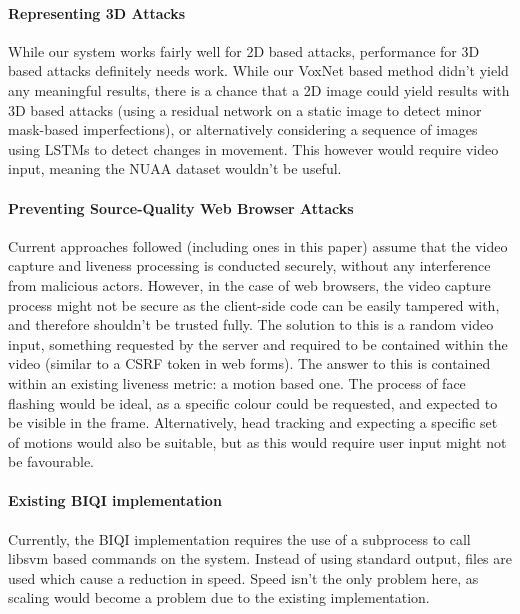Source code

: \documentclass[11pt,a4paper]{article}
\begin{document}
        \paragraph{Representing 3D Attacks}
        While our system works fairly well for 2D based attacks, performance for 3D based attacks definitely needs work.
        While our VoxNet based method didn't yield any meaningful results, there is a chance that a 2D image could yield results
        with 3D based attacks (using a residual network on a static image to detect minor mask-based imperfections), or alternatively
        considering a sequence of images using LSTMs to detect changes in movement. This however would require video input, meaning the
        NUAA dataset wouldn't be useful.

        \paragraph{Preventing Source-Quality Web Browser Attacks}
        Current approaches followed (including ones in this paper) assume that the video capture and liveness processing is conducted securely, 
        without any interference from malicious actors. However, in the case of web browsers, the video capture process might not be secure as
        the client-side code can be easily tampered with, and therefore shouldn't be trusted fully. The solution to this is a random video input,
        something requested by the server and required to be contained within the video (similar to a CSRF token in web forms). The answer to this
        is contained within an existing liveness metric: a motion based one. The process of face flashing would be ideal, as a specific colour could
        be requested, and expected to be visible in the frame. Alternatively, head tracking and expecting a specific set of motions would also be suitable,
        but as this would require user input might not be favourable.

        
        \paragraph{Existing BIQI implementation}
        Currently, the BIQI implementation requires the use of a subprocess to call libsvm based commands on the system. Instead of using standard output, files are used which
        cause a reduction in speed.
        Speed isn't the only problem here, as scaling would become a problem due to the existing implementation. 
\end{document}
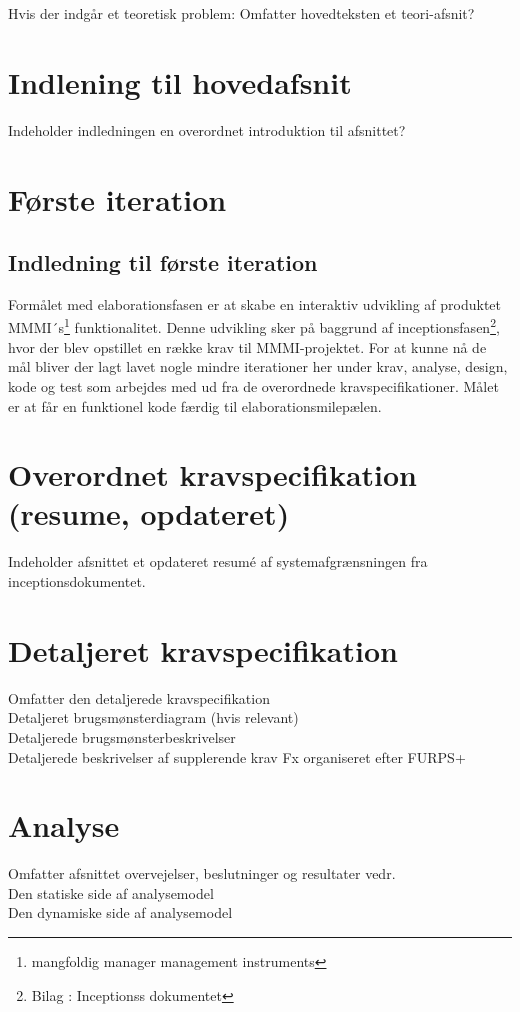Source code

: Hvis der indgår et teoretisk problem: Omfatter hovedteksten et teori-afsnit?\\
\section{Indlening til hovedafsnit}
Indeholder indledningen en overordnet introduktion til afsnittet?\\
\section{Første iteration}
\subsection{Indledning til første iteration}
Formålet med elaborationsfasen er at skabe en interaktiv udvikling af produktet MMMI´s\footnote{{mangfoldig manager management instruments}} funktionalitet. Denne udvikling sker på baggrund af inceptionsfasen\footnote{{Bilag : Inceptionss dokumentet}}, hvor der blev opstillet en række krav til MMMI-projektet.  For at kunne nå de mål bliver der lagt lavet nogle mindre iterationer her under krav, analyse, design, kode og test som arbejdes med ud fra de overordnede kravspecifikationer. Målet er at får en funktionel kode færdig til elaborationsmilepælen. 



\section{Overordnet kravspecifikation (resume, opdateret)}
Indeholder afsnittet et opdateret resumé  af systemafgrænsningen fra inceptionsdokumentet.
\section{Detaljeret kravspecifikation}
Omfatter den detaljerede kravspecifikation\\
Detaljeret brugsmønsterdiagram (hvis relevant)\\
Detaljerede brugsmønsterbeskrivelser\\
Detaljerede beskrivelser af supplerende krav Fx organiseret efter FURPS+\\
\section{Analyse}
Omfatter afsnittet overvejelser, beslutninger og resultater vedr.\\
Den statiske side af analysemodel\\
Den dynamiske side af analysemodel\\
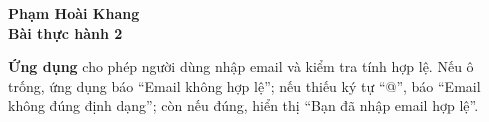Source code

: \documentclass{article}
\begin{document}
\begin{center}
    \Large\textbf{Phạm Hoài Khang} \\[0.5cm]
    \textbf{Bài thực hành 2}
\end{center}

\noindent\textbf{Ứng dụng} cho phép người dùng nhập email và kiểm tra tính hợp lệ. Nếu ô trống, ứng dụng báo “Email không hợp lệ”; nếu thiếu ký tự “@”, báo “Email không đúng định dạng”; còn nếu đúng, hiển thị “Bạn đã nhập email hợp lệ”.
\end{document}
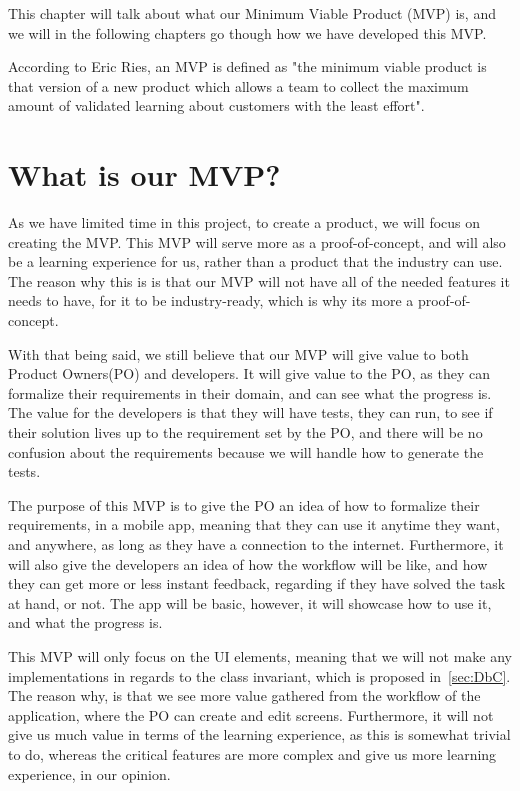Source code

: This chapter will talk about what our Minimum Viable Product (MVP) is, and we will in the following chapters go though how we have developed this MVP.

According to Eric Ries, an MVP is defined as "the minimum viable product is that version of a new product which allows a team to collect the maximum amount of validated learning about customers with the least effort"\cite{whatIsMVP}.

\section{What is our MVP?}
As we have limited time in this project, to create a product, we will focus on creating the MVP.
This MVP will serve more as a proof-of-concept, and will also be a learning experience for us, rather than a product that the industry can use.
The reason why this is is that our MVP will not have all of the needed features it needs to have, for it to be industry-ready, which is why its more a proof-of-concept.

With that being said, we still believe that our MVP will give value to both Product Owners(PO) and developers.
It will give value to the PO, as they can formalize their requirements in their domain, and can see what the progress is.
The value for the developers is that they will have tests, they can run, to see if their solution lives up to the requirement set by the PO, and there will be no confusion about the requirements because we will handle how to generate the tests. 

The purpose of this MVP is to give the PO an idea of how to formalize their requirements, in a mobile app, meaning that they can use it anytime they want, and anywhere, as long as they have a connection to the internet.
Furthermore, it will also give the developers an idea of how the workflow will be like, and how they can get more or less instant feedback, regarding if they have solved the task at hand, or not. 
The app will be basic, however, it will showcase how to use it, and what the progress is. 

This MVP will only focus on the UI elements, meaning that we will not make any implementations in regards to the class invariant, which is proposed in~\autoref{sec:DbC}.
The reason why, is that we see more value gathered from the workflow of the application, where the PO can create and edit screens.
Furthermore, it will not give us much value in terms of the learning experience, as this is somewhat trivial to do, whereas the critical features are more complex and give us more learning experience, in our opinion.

=======

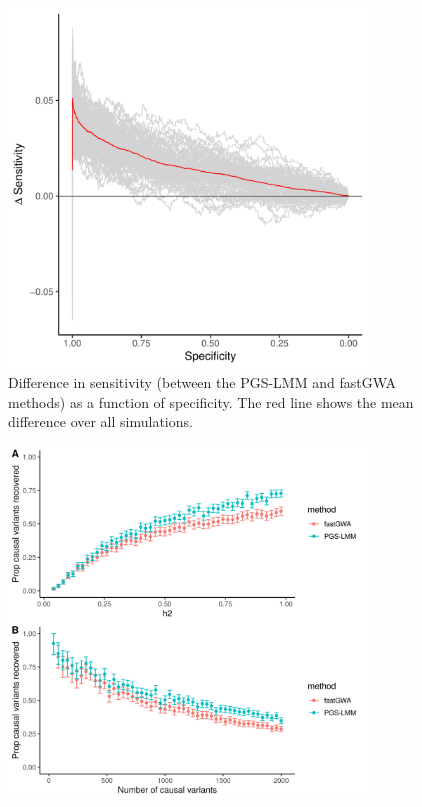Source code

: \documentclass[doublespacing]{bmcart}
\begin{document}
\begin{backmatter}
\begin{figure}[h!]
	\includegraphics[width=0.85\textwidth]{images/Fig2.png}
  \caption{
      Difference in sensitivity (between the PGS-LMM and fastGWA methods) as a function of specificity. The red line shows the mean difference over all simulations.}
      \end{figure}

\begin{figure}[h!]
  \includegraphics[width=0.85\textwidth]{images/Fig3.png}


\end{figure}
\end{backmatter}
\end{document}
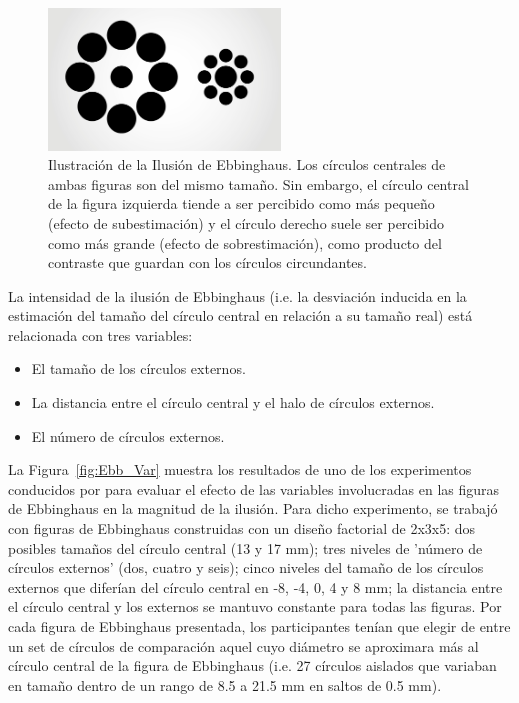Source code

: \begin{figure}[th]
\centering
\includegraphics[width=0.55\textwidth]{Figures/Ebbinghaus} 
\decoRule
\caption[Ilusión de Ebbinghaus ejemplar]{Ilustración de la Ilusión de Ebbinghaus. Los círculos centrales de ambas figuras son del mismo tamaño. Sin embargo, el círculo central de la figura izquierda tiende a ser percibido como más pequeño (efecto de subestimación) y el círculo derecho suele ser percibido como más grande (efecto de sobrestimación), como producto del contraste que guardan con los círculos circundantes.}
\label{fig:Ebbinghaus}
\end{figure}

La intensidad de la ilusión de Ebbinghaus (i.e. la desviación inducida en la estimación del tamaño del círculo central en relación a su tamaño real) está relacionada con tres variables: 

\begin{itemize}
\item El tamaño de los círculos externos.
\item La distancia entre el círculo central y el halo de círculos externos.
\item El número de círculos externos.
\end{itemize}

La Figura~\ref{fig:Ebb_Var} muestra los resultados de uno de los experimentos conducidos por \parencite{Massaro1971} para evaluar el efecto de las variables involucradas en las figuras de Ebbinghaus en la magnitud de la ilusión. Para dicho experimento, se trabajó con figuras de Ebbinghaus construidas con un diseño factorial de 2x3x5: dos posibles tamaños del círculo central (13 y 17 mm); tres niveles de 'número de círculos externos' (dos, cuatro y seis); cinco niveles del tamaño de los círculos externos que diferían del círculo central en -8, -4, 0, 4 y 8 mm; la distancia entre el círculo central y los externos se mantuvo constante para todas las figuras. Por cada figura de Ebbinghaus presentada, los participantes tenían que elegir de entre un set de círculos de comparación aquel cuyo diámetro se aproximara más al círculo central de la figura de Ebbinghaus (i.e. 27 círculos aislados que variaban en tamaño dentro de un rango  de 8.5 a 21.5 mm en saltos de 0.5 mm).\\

=======

What this task involves: Look over the records above and filter for each line with the word "requirements".

Solution to this exercise:
It will give value to the PO, as they can formalize their requirements in their domain, and can see what the progress is.
The value for the developers is that they will have tests, they can run, to see if their solution lives up to the requirement set by the PO, and there will be no confusion about the requirements because we will handle how to generate the tests. 
The purpose of this MVP is to give the PO an idea of how to formalize their requirements, in a mobile app, meaning that they can use it anytime they want, and anywhere, as long as they have a connection to the internet.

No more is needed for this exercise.